When I hear politicians pooh-pooh the impact of CPTPP as a small percentage of GDP, I worry that they are missing the deeper point that it is a bigger connection. It is part of a globalisation of what the United Kingdom does. It is a recognition not that the UK is a big global superpower, but that it is seen by people around the world as having its place and having things to offer. We should look at this trade agreement as just the start of us pushing further into that part of the world in all the ways that we can.

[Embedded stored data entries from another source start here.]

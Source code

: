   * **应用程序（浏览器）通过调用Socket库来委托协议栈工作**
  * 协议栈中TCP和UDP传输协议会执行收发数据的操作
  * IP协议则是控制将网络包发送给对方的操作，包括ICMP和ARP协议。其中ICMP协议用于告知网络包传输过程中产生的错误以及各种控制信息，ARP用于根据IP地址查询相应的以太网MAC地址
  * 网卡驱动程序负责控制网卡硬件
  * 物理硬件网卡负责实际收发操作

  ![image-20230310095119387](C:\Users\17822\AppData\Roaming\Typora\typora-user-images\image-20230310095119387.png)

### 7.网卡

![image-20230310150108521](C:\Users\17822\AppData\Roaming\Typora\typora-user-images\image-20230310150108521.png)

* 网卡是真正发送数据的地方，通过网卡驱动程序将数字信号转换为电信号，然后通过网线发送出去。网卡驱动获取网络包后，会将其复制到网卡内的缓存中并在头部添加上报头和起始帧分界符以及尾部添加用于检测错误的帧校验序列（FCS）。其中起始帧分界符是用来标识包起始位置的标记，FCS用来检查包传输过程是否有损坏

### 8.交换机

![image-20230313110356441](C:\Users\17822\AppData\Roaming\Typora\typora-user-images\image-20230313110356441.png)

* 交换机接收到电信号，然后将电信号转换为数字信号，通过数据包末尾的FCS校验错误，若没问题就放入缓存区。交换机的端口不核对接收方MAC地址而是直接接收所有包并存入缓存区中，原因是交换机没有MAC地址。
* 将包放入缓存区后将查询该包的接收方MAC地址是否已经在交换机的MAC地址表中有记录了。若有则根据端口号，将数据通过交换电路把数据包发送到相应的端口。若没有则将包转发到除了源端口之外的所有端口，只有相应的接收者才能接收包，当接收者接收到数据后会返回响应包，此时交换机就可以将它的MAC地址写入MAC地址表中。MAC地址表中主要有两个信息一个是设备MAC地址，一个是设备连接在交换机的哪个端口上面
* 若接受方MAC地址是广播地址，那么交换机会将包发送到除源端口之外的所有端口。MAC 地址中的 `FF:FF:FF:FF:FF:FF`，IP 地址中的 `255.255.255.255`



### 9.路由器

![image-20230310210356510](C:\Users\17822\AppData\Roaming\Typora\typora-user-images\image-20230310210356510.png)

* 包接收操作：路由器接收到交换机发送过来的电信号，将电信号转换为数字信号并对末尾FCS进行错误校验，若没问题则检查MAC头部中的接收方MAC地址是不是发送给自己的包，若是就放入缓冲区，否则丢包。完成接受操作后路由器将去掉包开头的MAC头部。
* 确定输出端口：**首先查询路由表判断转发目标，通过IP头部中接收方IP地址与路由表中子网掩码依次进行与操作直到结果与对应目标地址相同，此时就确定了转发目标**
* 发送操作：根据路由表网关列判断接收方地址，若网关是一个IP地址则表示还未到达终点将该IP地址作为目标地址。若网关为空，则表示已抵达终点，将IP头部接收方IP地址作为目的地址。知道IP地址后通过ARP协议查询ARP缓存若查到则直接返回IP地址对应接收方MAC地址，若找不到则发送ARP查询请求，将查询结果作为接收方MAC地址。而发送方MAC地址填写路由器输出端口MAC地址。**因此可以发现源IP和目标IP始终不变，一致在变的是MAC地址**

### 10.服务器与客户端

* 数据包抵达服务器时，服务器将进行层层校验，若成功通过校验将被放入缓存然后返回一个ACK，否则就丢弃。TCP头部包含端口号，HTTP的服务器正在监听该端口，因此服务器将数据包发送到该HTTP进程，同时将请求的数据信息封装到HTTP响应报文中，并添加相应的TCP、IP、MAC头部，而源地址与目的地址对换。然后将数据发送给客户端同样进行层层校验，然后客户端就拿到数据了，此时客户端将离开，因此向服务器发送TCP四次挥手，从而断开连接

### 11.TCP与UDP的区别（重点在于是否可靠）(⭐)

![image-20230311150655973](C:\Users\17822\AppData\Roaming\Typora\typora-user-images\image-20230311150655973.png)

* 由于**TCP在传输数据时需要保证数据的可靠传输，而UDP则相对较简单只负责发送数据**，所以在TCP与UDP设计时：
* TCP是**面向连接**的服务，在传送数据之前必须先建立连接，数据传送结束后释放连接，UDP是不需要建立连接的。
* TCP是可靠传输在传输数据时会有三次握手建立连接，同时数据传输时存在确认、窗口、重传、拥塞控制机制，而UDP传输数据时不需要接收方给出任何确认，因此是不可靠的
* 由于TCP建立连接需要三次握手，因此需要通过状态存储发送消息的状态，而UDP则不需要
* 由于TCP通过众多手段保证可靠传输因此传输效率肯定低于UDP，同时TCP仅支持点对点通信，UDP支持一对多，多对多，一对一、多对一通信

I yearn for the day when we can do a similar deal across Africa. Trading with countries in Africa and opening up our markets to goods and services from Nigeria, Ghana, South Africa, Kenya and other growing economies is surely not only in our economic interests but in the interests of humanity. The greatest benefit to humanity in economic terms over my lifetime was made by Nixon’s visit to China and its redirection from Russia towards the west, and the consequent movement of hundreds of millions of people in China and surrounding areas into the global trading system. It has been a great sadness to me that the countries in the continent of Africa have not been part of that. For this generation of politicians over the next 10 or 20 years, I hope that we can look to play our small part in achieving that.
As we have a little time and we are debating seriously, does the hon. Gentleman not recognise that cutting ourselves off from the biggest trading partner in the world directly on our shore was the complete opposite of his vision of a global Britain? Of course the European Union also seeks to be open to other trading blocs, other countries and other big nations, and Britain is losing out by having left it.
The hon. Lady has made her point clearly. She asks if I agree, and the straight answer is, “Absolutely not.” Ahead of the referendum in 2016, one of the most important reasons I felt we should look for a different arrangement from our EU colleagues was that I wanted us to focus on trade and economic interests with the laser-like focus of the UK. People can differ on this, but for me being part of the EU was a compromise too far in the pooling of those interests in an ever more competitive world. That is one of the reasons I felt it was right for us to leave.
Beyond that, we just need to look at the subsequent reactions—and I am critical of the UK in some ways, but I am certainly critical of the EU—in the artificial period that we have now thankfully mostly got past, when everyone was trying to be difficult with everyone else. We are all pleased that the Prime Minister has not only achieved in the Windsor framework the resolution, in large part, of many of the concerns in that frictionful period, but indicated his desire that the EU and the UK should do precisely what the hon. Lady seeks—to work together where we can. In our current position, we do that primarily because we are looking to promote our own focused interests.
It has been a pleasure to contribute to this debate. I have been very complimentary about the Chair of the Select Committee, despite the fact that he is a Labour Member. By leading the debate as he has, he has demonstrated that we can agree in substantial areas even if fundamentally our philosophies start from a different place.